Monday March 18, 2019

lecture room 15/16-101


14h Maria-Caterina Valcu (Lyon)

Des équations de contrainte en relativité générale

Abstract. On s’intéresse à la caractérisation des données initiales en relativité générale, c’est à dire aux solutions des équations de contrainte. On s’appuie sur une version modifiée de la méthode conforme, introduite cette fois par David Maxwell, qui semble mieux adaptée à l’étude du système dans le cas où la courbure moyenne n’est pas constante. Par contre, le système devient bien plus compliqué du point de vue analytique. On travaille sous des conditions de petitesse sur nos paramètres, en petite dimension (n=3,4,5) et en présence d’un champ scalaire avec potentiel positif, ce qui mène à un terme non-linéaire dominant focalisant. L’analyse est assez fine et implique une série d’outils différents, dont des résultats de compacité et un théorème du point fixe.
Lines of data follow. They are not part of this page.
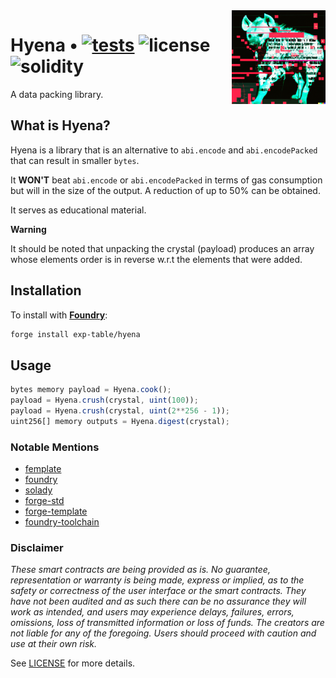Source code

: <img align="right" width="150" height="150" top="100" src="./public/readme.png">

# Hyena • [![tests](https://github.com/exp-table/hyena/actions/workflows/ci.yml/badge.svg?label=tests)](https://github.com/exp-table/hyena/actions/workflows/ci.yml) ![license](https://img.shields.io/github/license/refcell/femplate?label=license) ![solidity](https://img.shields.io/badge/solidity-^0.8.17-lightgrey)

A data packing library.

## What is Hyena?

Hyena is a library that is an alternative to `abi.encode` and `abi.encodePacked` that can result in smaller `bytes`.


It **WON'T** beat `abi.encode` or `abi.encodePacked` in terms of gas consumption but will in the size of the output. A reduction of up to 50% can be obtained.

It serves as educational material.

**Warning**

It should be noted that unpacking the crystal (payload) produces an array whose elements order is in reverse w.r.t the elements that were added.

## Installation

To install with [**Foundry**](https://github.com/gakonst/foundry):

```sh
forge install exp-table/hyena
```

## Usage

```js
bytes memory payload = Hyena.cook();
payload = Hyena.crush(crystal, uint(100));
payload = Hyena.crush(crystal, uint(2**256 - 1));
uint256[] memory outputs = Hyena.digest(crystal);
```

### Notable Mentions

- [femplate](https://github.com/refcell/femplate)
- [foundry](https://github.com/foundry-rs/foundry)
- [solady](https://github.com/vectorized/solady)
- [forge-std](https://github.com/brockelmore/forge-std)
- [forge-template](https://github.com/foundry-rs/forge-template)
- [foundry-toolchain](https://github.com/foundry-rs/foundry-toolchain)

### Disclaimer

_These smart contracts are being provided as is. No guarantee, representation or warranty is being made, express or implied, as to the safety or correctness of the user interface or the smart contracts. They have not been audited and as such there can be no assurance they will work as intended, and users may experience delays, failures, errors, omissions, loss of transmitted information or loss of funds. The creators are not liable for any of the foregoing. Users should proceed with caution and use at their own risk._

See [LICENSE](./LICENSE) for more details.
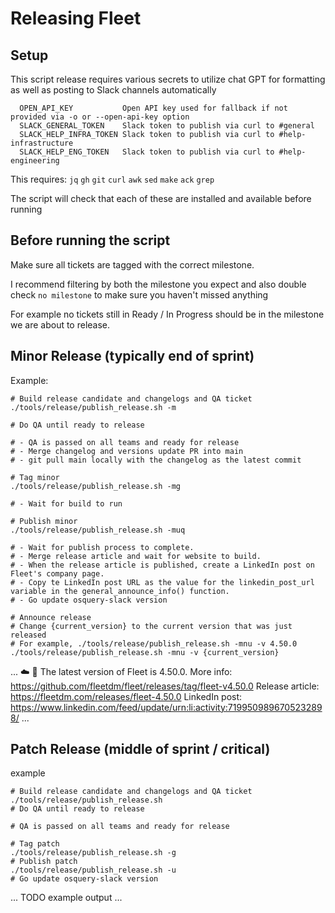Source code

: # Releasing Fleet

## Setup

This script release requires various secrets to utilize chat GPT for formatting
as well as posting to Slack channels automatically

```
  OPEN_API_KEY           Open API key used for fallback if not provided via -o or --open-api-key option
  SLACK_GENERAL_TOKEN    Slack token to publish via curl to #general
  SLACK_HELP_INFRA_TOKEN Slack token to publish via curl to #help-infrastructure
  SLACK_HELP_ENG_TOKEN   Slack token to publish via curl to #help-engineering
```

This requires:
 `jq` `gh` `git` `curl` `awk` `sed` `make` `ack` `grep`

The script will check that each of these are installed and available before running

## Before running the script

Make sure all tickets are tagged with the correct milestone.

I recommend filtering by both the milestone you expect and also double check `no milestone` to make sure you haven't missed anything

For example no tickets still in Ready / In Progress should be in the milestone we are about to release.

## Minor Release (typically end of sprint)

Example:
```
# Build release candidate and changelogs and QA ticket
./tools/release/publish_release.sh -m

# Do QA until ready to release

# - QA is passed on all teams and ready for release
# - Merge changelog and versions update PR into main
# - git pull main locally with the changelog as the latest commit

# Tag minor
./tools/release/publish_release.sh -mg

# - Wait for build to run

# Publish minor
./tools/release/publish_release.sh -muq

# - Wait for publish process to complete.
# - Merge release article and wait for website to build.
# - When the release article is published, create a LinkedIn post on Fleet's company page. 
# - Copy te LinkedIn post URL as the value for the linkedin_post_url variable in the general_announce_info() function.
# - Go update osquery-slack version

# Announce release
# Change {current_version} to the current version that was just released
# For example, ./tools/release/publish_release.sh -mnu -v 4.50.0
./tools/release/publish_release.sh -mnu -v {current_version}
```

...
:cloud: :rocket: The latest version of Fleet is 4.50.0.
More info: https://github.com/fleetdm/fleet/releases/tag/fleet-v4.50.0
Release article: https://fleetdm.com/releases/fleet-4.50.0
LinkedIn post: https://www.linkedin.com/feed/update/urn:li:activity:7199509896705232898/
...


## Patch Release (middle of sprint / critical)

example
```
# Build release candidate and changelogs and QA ticket
./tools/release/publish_release.sh
# Do QA until ready to release

# QA is passed on all teams and ready for release

# Tag patch
./tools/release/publish_release.sh -g
# Publish patch
./tools/release/publish_release.sh -u
# Go update osquery-slack version
```

...
TODO example output
...

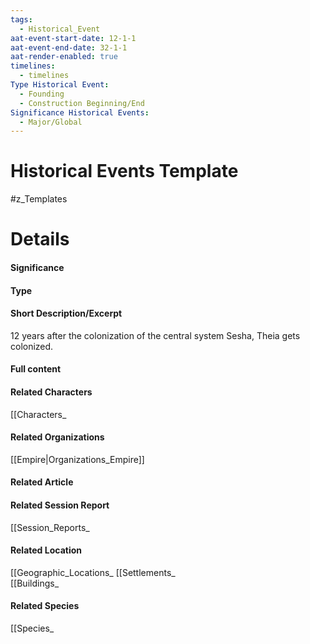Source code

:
 ```yaml
---
tags:
  - Historical_Event
aat-event-start-date: 12-1-1
aat-event-end-date: 32-1-1
aat-render-enabled: true
timelines:
  - timelines
Type Historical Event:
  - Founding
  - Construction Beginning/End
Significance Historical Events:
  - Major/Global
---
```

# Historical Events Template
#z_Templates 


# Details
#### Significance
#### Type
#### Short Description/Excerpt
12 years after the colonization of the central system Sesha, Theia gets colonized.
#### Full content
#### Related Characters
[[Characters_
#### Related Organizations
[[Empire|Organizations_Empire]]
#### Related Article
#### Related Session Report
[[Session_Reports_
#### Related Location
[[Geographic_Locations_ 
[[Settlements_  
[[Buildings_
#### Related Species
[[Species_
15h30 Léo Bigorgne (Orsay)

Sharp asymptotic behavior of solutions of the 3d Vlasov-Maxwell system with small data

Abstract. The Vlasov-Maxwell system is a classical model in plasma physics. Glassey and Strauss proved global existence for the small data solutions of this system under a compact support assumption on the initial data. They used in particular that under these hypotheses, the velocity support of the particle density remains compact. This allows a clean separation between the characteristics of the wave equations (which are null geodesics) and those of the transport equation (which are time-like). We will see how vector field methods can be applied to revisit this problem. In particular, it allows to remove all compact support assumptions on the initial data and obtain sharp asymptotics on the solutions and their derivatives. We will also study the null structure of the system, which constitutes a crucial element of the proof and allows us to deal with high velocities.


Monday May 6, 2019

lecture room 15/16-309

14h Erwann Delay (Avignon)

Le théorème d’énergie positive hyperbolique

Abstract. Le théorème d’énergie positive hyperbolique affirme que toute variété rieman-nienne complète, asymptotique à l’espace hyperbolique réel, et dont la courbure scalaire est minorée par celle du modèle, possède un vecteur énergie-impulsion de genre temps  dirigé vers le futur, ce vecteur étant nul seulement pour le modèle. Nous verrons une preuve de ce résultat en toutes dimensions et sans condition spin. Il s’agit d’un travail en collaboration avec Piotr Chrusciel.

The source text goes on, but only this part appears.